::: Entries shown :::

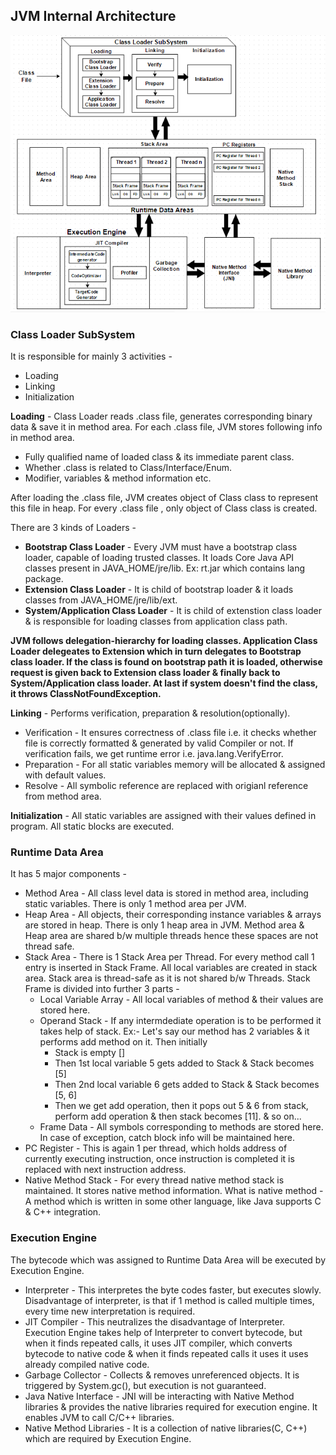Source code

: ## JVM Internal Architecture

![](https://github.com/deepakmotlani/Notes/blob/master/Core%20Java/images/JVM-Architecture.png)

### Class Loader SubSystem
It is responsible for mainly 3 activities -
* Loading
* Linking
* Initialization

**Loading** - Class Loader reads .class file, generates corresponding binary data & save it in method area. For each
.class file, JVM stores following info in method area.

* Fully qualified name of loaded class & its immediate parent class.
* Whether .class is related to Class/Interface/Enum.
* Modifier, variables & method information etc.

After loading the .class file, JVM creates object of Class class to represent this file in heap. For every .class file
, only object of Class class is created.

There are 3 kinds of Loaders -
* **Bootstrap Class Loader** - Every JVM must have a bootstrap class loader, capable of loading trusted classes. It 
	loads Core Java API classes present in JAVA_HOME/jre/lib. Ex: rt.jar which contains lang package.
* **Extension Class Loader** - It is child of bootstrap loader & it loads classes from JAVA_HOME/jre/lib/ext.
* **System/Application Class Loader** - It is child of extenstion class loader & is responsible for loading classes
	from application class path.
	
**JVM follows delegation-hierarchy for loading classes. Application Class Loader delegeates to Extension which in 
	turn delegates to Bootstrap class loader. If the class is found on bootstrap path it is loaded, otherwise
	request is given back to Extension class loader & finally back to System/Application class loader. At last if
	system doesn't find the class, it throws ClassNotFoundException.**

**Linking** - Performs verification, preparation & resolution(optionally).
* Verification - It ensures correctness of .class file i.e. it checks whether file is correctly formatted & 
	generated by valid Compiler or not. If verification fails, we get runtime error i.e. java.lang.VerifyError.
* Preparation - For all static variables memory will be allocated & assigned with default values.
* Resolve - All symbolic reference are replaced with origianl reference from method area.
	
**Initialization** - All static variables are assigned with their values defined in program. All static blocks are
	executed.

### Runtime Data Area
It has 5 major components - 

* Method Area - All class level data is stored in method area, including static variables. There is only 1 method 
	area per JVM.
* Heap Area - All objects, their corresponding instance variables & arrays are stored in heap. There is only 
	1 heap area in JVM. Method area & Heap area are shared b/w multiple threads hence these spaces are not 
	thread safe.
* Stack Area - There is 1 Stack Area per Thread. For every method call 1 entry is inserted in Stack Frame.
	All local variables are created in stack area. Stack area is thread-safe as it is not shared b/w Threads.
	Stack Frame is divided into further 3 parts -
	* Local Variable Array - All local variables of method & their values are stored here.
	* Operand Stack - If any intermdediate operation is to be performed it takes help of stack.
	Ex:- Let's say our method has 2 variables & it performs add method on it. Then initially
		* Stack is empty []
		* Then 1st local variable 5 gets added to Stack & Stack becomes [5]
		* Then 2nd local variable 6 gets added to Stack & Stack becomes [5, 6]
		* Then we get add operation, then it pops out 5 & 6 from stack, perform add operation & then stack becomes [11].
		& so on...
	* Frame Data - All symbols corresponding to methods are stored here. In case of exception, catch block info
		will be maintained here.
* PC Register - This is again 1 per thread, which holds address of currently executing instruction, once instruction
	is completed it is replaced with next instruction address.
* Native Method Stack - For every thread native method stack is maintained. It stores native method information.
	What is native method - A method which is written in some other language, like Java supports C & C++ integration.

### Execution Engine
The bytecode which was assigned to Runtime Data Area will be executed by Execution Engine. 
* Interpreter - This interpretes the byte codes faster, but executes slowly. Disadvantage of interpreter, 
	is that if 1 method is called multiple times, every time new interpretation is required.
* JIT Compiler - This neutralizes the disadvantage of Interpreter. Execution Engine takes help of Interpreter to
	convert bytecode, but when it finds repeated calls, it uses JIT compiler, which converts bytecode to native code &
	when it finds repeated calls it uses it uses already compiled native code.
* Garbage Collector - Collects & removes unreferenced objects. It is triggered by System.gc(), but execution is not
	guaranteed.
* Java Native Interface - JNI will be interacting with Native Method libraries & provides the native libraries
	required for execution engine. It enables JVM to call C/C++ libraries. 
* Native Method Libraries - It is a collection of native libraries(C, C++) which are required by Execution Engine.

:::

The lines from the one holding "required for execution" to the last line of the entries, both included: retype them exactly and give nothing else.

**Response area:**
	required for execution engine. It enables JVM to call C/C++ libraries. 
* Native Method Libraries - It is a collection of native libraries(C, C++) which are required by Execution Engine.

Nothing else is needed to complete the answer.